La sentencia rompe con la declaración de Río de Janeiro y con la mayoría de tratados internacionales en materia de medio ambiente al reconocer la pluralidad de pensamiento y de “distintos vínculos entre culturas diversas y su entorno”. La relación con el medio ambiente, sostiene, no tiene la misma lógica para todas las comunidades. En muchos casos, la etiqueta de “recurso natural” se queda corta y por eso la declaratoria busca reconocer la íntima conexión entre las comunidades pesqueras y el ecosistema.

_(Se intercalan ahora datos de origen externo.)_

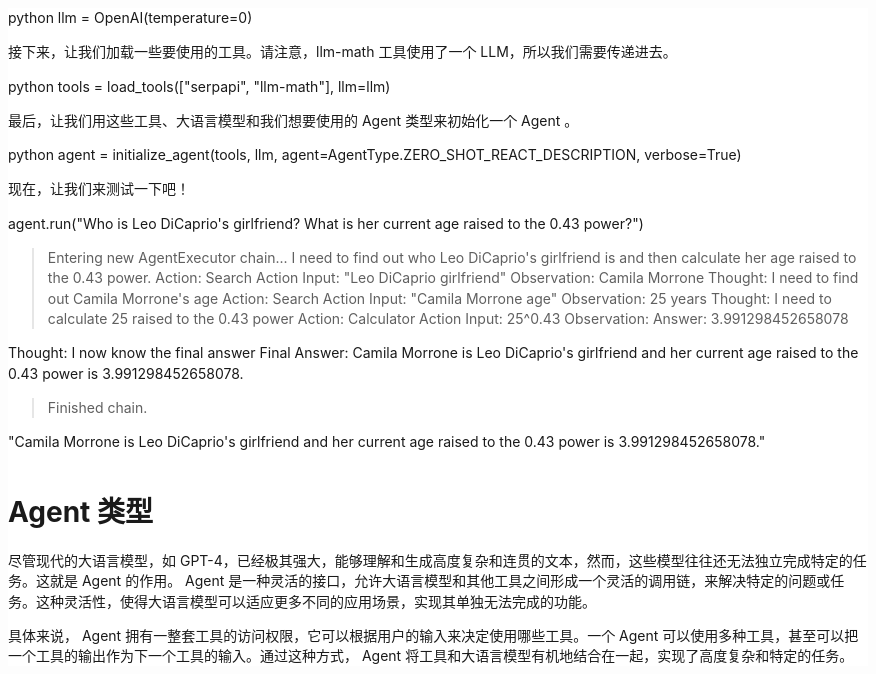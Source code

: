 
  python
llm = OpenAI(temperature=0)
  
接下来，让我们加载一些要使用的工具。请注意，llm-math 工具使用了一个 LLM，所以我们需要传递进去。

  python
tools = load_tools(["serpapi", "llm-math"], llm=llm)
  


最后，让我们用这些工具、大语言模型和我们想要使用的 Agent 类型来初始化一个 Agent 。

  python
agent = initialize_agent(tools, llm, agent=AgentType.ZERO_SHOT_REACT_DESCRIPTION, verbose=True)
  

现在，让我们来测试一下吧！

  
agent.run("Who is Leo DiCaprio's girlfriend? What is her current age raised to the 0.43 power?")
  

  
  > Entering new AgentExecutor chain...
   I need to find out who Leo DiCaprio's girlfriend is and then calculate her age raised to the 0.43 power.
  Action: Search
  Action Input: "Leo DiCaprio girlfriend"
  Observation: Camila Morrone
  Thought: I need to find out Camila Morrone's age
  Action: Search
  Action Input: "Camila Morrone age"
  Observation: 25 years
  Thought: I need to calculate 25 raised to the 0.43 power
  Action: Calculator
  Action Input: 25^0.43
  Observation: Answer: 3.991298452658078
  
  Thought: I now know the final answer
  Final Answer: Camila Morrone is Leo DiCaprio's girlfriend and her current age raised to the 0.43 power is 3.991298452658078.
  
  > Finished chain.





  "Camila Morrone is Leo DiCaprio's girlfriend and her current age raised to the 0.43 power is 3.991298452658078."
  

#   Agent 类型

尽管现代的大语言模型，如 GPT-4，已经极其强大，能够理解和生成高度复杂和连贯的文本，然而，这些模型往往还无法独立完成特定的任务。这就是 Agent 的作用。 Agent 是一种灵活的接口，允许大语言模型和其他工具之间形成一个灵活的调用链，来解决特定的问题或任务。这种灵活性，使得大语言模型可以适应更多不同的应用场景，实现其单独无法完成的功能。

具体来说， Agent 拥有一整套工具的访问权限，它可以根据用户的输入来决定使用哪些工具。一个 Agent 可以使用多种工具，甚至可以把一个工具的输出作为下一个工具的输入。通过这种方式， Agent 将工具和大语言模型有机地结合在一起，实现了高度复杂和特定的任务。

El Chocó es una de las zonas más ricas en minerales y madera de Colombia, muy apetitosa para las multinacionales extranjeras. También es una de las dos regiones más pobres, con un atraso histórico en infraestructura y cifras pavorosas de violencia.
El proceso no se redujo “a la socialización de un fallo”, sino, más bien, a la “construcción de una forma de vida”. Mauricio Madrigal, director de la Clínica Jurídica de Medio Ambiente y Salud Pública de la Universidad de los Andes, resalta que el gran logro ha sido entregar la gobernanza a las comunidades y priorizar sus derechos bioculturales, violados, según la sentencia, de manera sistemática y masiva.

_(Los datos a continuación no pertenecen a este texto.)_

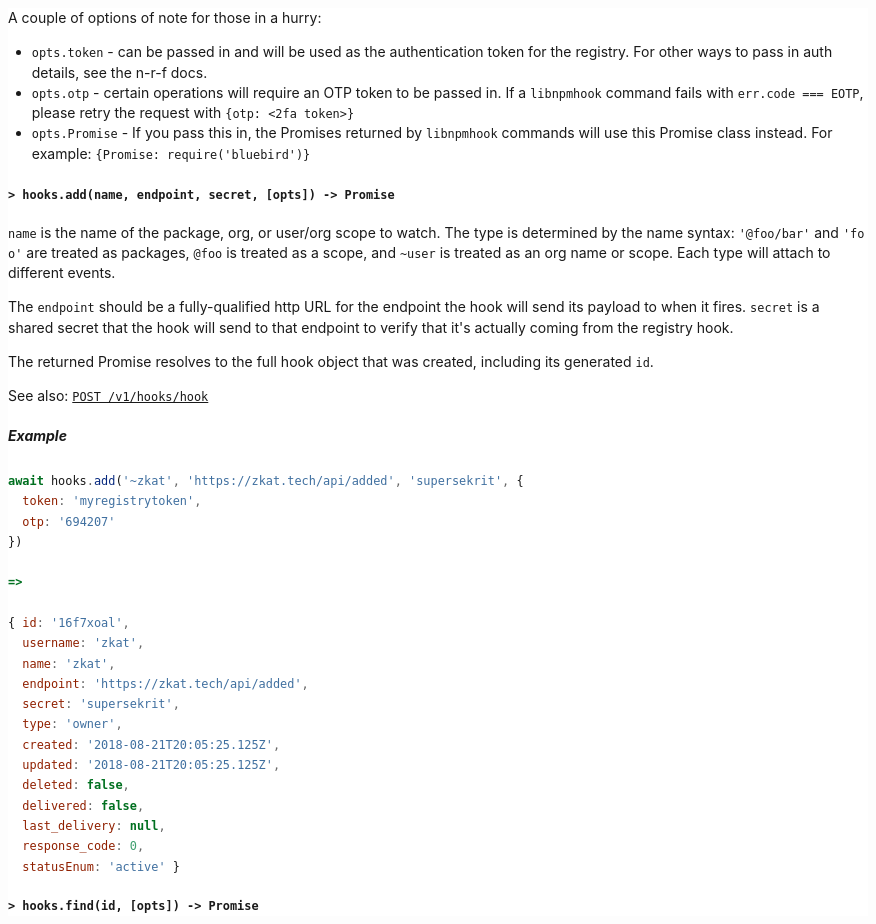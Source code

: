 A couple of options of note for those in a hurry:

* `opts.token` - can be passed in and will be used as the authentication token for the registry. For other ways to pass in auth details, see the n-r-f docs.
* `opts.otp` - certain operations will require an OTP token to be passed in. If a `libnpmhook` command fails with `err.code === EOTP`, please retry the request with `{otp: <2fa token>}`
* `opts.Promise` - If you pass this in, the Promises returned by `libnpmhook` commands will use this Promise class instead. For example: `{Promise: require('bluebird')}`

#### <a name="add"></a> `> hooks.add(name, endpoint, secret, [opts]) -> Promise`

`name` is the name of the package, org, or user/org scope to watch. The type is
determined by the name syntax: `'@foo/bar'` and `'foo'` are treated as packages,
`@foo` is treated as a scope, and `~user` is treated as an org name or scope.
Each type will attach to different events.

The `endpoint` should be a fully-qualified http URL for the endpoint the hook
will send its payload to when it fires. `secret` is a shared secret that the
hook will send to that endpoint to verify that it's actually coming from the
registry hook.

The returned Promise resolves to the full hook object that was created,
including its generated `id`.

See also: [`POST
/v1/hooks/hook`](https://github.com/npm/registry/blob/master/docs/hooks/endpoints.md#post-v1hookshook)

##### Example

```javascript
await hooks.add('~zkat', 'https://zkat.tech/api/added', 'supersekrit', {
  token: 'myregistrytoken',
  otp: '694207'
})

=>

{ id: '16f7xoal',
  username: 'zkat',
  name: 'zkat',
  endpoint: 'https://zkat.tech/api/added',
  secret: 'supersekrit',
  type: 'owner',
  created: '2018-08-21T20:05:25.125Z',
  updated: '2018-08-21T20:05:25.125Z',
  deleted: false,
  delivered: false,
  last_delivery: null,
  response_code: 0,
  statusEnum: 'active' }
```

#### <a name="find"></a> `> hooks.find(id, [opts]) -> Promise`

Las multinacionales siguen con sus proyectos
¿Qué sucedió desde entonces? Así como el entusiasmo de los pobladores fue reflejados en medios internacionales, el alcance de la sentencia se ha enfrentado con los obstáculos de la realidad colombiana. Madrigal cuenta que los recursos para sacar adelante al agonizante río estuvieron estancados durante unos años. Y los procesos de descontaminación y el freno de la minería ilegal aún son un anhelo lejano.
Desde la fundación Tierra Digna añaden que el problema central radica en que al Estado colombiano le ha “costado mucho dejar de lado un espíritu de desarrollo económico netamente extractivista”. La traducción de una nueva figura jurídica al mundo de las políticas públicas tradicionales no ha sido fácil y los niveles de mercurio en el Atrato, según estudios de la Universidad de Cartagena, siguen siendo altos.
Las grandes multinacionales, como la sudafricana Anglo Gold Ashanti, la canadiense Continental Gold o la estadounidense Newmont también siguen adelante con sus proyectos. Estas corporaciones son titulares de casi la mitad de los títulos mineros ya otorgados. Sus trabajos, permitidos por una legislación ambiental que no se cumple, constituyen un riesgo evidente para la defensa del río.
Lo que reconoció la Corte Constitucional fue una unidad entre el hombre y la naturaleza y ese antecedente es valioso para el futuro, pensando en nuestro país y la iniciativa sobre el Río Paraná.